Monday, December 18, 2006

What I Should Be Doing

I had some plans for a meaningless post about what I've been doing with my life, to make sense of why I haven't been around as much. But in making my rounds, I found a surprising post on Beth's blog (Shirk Ethic, December 16th 2006) concerning the abysmal work ethic of the average American. Don't be afraid to click through, no matter what end of the aisle you stand on.

When I was a teenager, I was probably no different than most boys my age. I didn't have an eye on the future, even as it was clamping down on me like one of those anvils that the road runner would drop from a high cliff onto the coyotes head. I think my dad finally figured out that I wasn't going to make much of myself, that he hadn't taught me a backup skill in case I didn't go to or do well in college.

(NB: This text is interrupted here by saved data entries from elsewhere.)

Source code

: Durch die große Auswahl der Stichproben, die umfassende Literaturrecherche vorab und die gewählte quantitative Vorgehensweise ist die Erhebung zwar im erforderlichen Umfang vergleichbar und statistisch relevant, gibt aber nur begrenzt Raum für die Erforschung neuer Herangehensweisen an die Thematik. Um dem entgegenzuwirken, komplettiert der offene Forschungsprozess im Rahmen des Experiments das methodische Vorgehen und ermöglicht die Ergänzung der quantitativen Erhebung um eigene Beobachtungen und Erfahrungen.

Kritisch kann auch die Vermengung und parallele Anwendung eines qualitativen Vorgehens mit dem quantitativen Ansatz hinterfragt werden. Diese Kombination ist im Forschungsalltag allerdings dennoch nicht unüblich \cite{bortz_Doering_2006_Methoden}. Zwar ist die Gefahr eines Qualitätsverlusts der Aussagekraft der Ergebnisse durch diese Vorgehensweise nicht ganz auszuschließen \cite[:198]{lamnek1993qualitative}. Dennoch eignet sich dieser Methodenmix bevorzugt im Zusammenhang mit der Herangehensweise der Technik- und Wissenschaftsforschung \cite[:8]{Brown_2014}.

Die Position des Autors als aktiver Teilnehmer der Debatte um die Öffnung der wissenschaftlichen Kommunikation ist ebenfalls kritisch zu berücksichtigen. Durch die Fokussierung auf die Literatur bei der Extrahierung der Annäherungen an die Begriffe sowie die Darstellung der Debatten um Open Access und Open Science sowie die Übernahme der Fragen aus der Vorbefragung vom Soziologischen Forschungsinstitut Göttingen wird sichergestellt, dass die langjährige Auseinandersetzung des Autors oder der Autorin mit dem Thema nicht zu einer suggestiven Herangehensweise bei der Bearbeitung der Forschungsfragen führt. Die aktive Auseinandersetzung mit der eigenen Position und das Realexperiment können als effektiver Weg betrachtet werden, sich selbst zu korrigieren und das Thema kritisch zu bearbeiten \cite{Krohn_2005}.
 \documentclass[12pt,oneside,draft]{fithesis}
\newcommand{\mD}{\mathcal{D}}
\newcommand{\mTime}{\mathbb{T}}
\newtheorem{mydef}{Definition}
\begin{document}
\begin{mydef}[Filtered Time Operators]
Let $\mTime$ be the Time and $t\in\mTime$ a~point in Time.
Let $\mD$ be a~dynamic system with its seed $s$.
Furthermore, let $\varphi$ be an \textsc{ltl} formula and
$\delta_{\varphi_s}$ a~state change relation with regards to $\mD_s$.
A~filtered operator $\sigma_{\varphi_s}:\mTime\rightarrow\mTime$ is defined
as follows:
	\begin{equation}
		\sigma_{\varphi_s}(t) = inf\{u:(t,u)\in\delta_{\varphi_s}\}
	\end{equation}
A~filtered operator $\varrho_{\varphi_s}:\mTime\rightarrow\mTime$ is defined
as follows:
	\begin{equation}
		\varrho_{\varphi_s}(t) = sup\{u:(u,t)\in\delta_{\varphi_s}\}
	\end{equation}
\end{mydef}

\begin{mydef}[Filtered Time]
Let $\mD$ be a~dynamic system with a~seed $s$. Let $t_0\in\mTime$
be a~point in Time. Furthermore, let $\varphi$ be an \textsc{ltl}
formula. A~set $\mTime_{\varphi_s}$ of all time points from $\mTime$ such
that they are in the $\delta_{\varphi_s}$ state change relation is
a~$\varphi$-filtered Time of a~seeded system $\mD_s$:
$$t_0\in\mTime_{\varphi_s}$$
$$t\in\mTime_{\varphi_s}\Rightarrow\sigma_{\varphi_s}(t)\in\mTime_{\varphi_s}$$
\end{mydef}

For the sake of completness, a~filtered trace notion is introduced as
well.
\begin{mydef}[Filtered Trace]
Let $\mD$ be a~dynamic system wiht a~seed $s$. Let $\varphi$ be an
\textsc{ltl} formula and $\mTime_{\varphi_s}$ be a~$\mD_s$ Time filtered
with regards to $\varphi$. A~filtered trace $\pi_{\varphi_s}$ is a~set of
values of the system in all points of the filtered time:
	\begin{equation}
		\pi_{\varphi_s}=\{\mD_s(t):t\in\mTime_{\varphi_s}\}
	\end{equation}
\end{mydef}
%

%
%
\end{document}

His friend George had three sons, each being a master carpenter by the time they graduated from high school. On this point I am deadly serious, because they could, without their father, build a home from a grassy field. Me, I wasn't qualified to carry any of them a handful of nails. So my dad decided that I would learn.

On Friday and Saturday nights, I drank until two or three in the morning, but when the rooster crowed, my dad kicked me out of bed, and the hangover would be sweated out while packing sheetrock on my shoulders, and laziness was not abided. Full tilt was the only speed setting I had, and if I stumbled, my dad was there to kick my ass.

Fast forward five or six years, and I've got my own crew, building roofs and barking orders, up at the crack of dawn, running on my own steam. I was proud and I was good.

Fast forward fifteen more years, and I'm sitting behind a computer, surfing the net, writing this blog post, commenting on yours, dreaming about writing a novel, doing what I can to get by, knowing that there really isn't much chance of getting caught. I once worshipped Ayn Rand for the work ethic she espoused, even though she was a bit harsh, still, there was a romance to the notion of working hard and earning every dollar I make.

But that isn't so.

I do good work, when I do it, but I'm not that young man that sinks nails with a single swat anymore.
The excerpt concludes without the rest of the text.